Start of GIVEN RECORDS
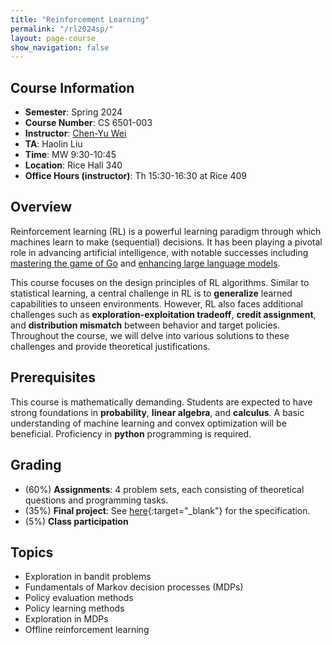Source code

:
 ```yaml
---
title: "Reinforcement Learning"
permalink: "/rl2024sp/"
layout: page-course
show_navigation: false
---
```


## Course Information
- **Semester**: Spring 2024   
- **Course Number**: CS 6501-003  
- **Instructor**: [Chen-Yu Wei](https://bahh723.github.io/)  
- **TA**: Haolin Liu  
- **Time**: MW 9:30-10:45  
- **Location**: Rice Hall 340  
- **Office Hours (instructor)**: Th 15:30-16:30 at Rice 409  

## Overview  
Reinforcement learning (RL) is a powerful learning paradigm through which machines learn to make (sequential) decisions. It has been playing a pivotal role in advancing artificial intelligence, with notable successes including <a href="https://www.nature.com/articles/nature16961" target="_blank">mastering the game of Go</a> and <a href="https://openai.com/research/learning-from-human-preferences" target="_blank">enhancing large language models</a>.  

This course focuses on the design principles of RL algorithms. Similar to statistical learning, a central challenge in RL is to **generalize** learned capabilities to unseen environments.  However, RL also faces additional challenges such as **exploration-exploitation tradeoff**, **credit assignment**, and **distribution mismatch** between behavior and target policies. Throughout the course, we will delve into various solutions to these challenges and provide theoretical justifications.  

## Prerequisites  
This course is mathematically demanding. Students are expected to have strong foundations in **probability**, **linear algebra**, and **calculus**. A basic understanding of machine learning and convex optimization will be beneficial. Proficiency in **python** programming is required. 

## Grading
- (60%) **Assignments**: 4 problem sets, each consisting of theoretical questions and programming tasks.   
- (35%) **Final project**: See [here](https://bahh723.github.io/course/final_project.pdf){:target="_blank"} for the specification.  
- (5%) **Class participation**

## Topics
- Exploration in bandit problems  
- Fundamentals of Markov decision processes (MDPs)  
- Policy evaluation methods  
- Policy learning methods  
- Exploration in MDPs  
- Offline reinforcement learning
End of GIVEN RECORDS
Start of GIVEN RECORDS
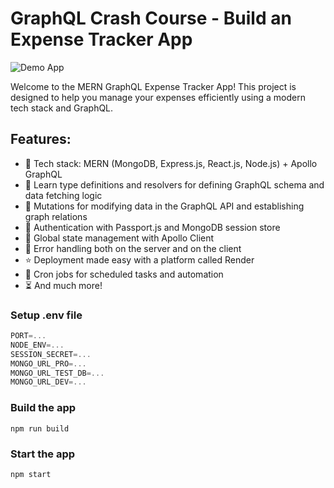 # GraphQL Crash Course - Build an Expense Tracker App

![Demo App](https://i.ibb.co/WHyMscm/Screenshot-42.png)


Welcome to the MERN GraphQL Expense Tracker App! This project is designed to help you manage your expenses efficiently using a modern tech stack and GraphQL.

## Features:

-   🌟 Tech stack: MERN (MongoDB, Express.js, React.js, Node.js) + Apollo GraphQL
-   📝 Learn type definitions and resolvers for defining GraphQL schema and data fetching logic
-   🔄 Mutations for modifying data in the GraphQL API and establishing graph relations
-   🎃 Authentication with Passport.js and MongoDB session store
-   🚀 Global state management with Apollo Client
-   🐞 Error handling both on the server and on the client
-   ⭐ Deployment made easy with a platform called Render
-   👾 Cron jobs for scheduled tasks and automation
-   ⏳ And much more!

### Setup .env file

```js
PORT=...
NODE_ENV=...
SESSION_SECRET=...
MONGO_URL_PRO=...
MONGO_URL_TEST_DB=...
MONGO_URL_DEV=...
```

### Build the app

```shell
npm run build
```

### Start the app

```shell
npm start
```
End of GIVEN RECORDS
- EXERCISE DETAILS
If a line in the records above includes the string "Apollo", copy it.

- OUTPUT FOR THIS EXERCISE
-   🌟 Tech stack: MERN (MongoDB, Express.js, React.js, Node.js) + Apollo GraphQL
-   🚀 Global state management with Apollo Client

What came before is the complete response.